I told them it’s like being on a vacation that’s lasted too long.
Like being a old car in a new car lot.
The only real tree amongst the tumble weeds.
Like polka dots of yellow snow if it even manages to settle in New Mexico.
I mean it’s no secret I’m not from here.
It’s not hidden in the sand that I’m black either.
I mean if you can’t see that then you’re blinder than Helen Keller.
I know sometimes it’s called into question cause I don’t fit all the lil black girl expectations. A big lip, butt, and boobs to match a ghetto accent.
Not to mention the ratchet short hair that we cover up with cheap weaves to compensate for the love deprivation from the father that’s locked up doing ten years.
I’m sorry I don’t fit your stereotypes.
It’s not easy hiding here.
I mean I could lay flat in the dead, staple like grass, but then I’d get stickers in my face.

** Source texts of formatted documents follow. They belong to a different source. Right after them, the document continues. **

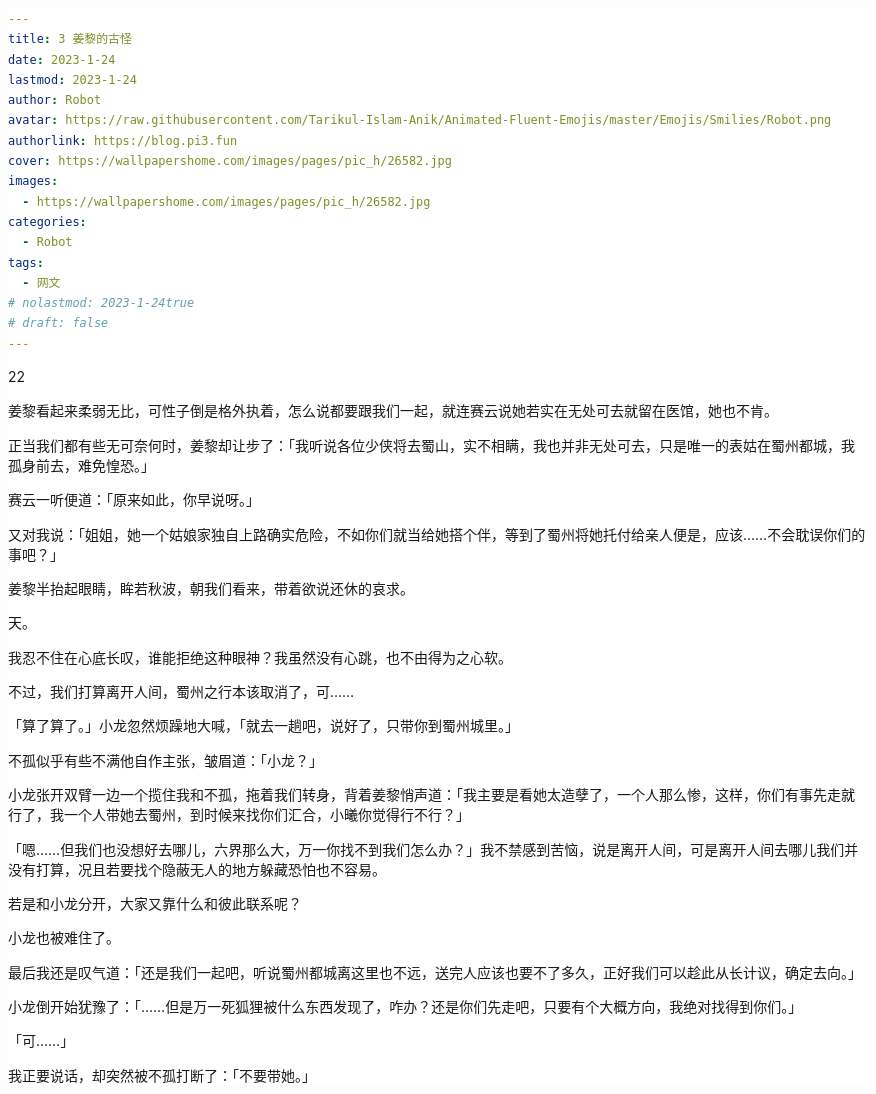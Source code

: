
 ```yaml
---
title: 3 姜黎的古怪
date: 2023-1-24
lastmod: 2023-1-24
author: Robot
avatar: https://raw.githubusercontent.com/Tarikul-Islam-Anik/Animated-Fluent-Emojis/master/Emojis/Smilies/Robot.png
authorlink: https://blog.pi3.fun
cover: https://wallpapershome.com/images/pages/pic_h/26582.jpg
images:
  - https://wallpapershome.com/images/pages/pic_h/26582.jpg
categories:
  - Robot
tags:
  - 网文
# nolastmod: 2023-1-24true
# draft: false
---
```




22

姜黎看起来柔弱无比，可性子倒是格外执着，怎么说都要跟我们一起，就连赛云说她若实在无处可去就留在医馆，她也不肯。

正当我们都有些无可奈何时，姜黎却让步了：「我听说各位少侠将去蜀山，实不相瞒，我也并非无处可去，只是唯一的表姑在蜀州都城，我孤身前去，难免惶恐。」

赛云一听便道：「原来如此，你早说呀。」

又对我说：「姐姐，她一个姑娘家独自上路确实危险，不如你们就当给她搭个伴，等到了蜀州将她托付给亲人便是，应该……不会耽误你们的事吧？」

姜黎半抬起眼睛，眸若秋波，朝我们看来，带着欲说还休的哀求。

天。

我忍不住在心底长叹，谁能拒绝这种眼神？我虽然没有心跳，也不由得为之心软。

不过，我们打算离开人间，蜀州之行本该取消了，可……

「算了算了。」小龙忽然烦躁地大喊，「就去一趟吧，说好了，只带你到蜀州城里。」

不孤似乎有些不满他自作主张，皱眉道：「小龙？」

小龙张开双臂一边一个揽住我和不孤，拖着我们转身，背着姜黎悄声道：「我主要是看她太造孽了，一个人那么惨，这样，你们有事先走就行了，我一个人带她去蜀州，到时候来找你们汇合，小曦你觉得行不行？」

「嗯……但我们也没想好去哪儿，六界那么大，万一你找不到我们怎么办？」我不禁感到苦恼，说是离开人间，可是离开人间去哪儿我们并没有打算，况且若要找个隐蔽无人的地方躲藏恐怕也不容易。

若是和小龙分开，大家又靠什么和彼此联系呢？

小龙也被难住了。

最后我还是叹气道：「还是我们一起吧，听说蜀州都城离这里也不远，送完人应该也要不了多久，正好我们可以趁此从长计议，确定去向。」

小龙倒开始犹豫了：「……但是万一死狐狸被什么东西发现了，咋办？还是你们先走吧，只要有个大概方向，我绝对找得到你们。」

「可……」

我正要说话，却突然被不孤打断了：「不要带她。」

But that still wouldn’t hurt as much as the jokes, double takes, and dissatisfied stares I get for not adding up to their desires.
I put up a pretty good façade that I got it all together like a jigsaw puzzle.
And confident in who I am.
I’d proudly raise my fist to the air in the midst of my people.
But what about when I stand alone?
Will I stand high and mighty, unashamed of being a minority?
Nah, I’ll probably crouch lower than a grandma with a bad back hoping to keep unnoticed.
Scared that there may be a Velma and Freddy in the crowd waiting to unmask my insecurities to the world around me.
I’m not saying that I scrub the black off my skin at night or pray that I was lighter.
I’m saying that I pray to God that he give me the courage to stand proud alone
Or with the minuscule brothers and sisters that dare inhabit this state.
Never thought I’d end up in the South.
I was taught to be proud of who I am.
What I am.
Where I’m from.
I was taught that skin color doesn’t matter.
It’s just colors mixed on a pallet and painted on my bones.
Well then can I be a rainbow?
Because then at least I won’t have to choose how I want to act for the day.
Hide behind fake laughs to the racist jokes racist jokes my friends throw around in class.
I used to try to blame the comments on New Mexico.
Say the desert did this to me.
Then I realized, this is just high school.
I gotta suck it up right?
Just hand me a straw.
Walk with my head hung low and only speak when I’m spoken to.
Because I’m just a black girl strolling the streets in a state where she feels she does not belong.
Waiting for the day she can feel at home again.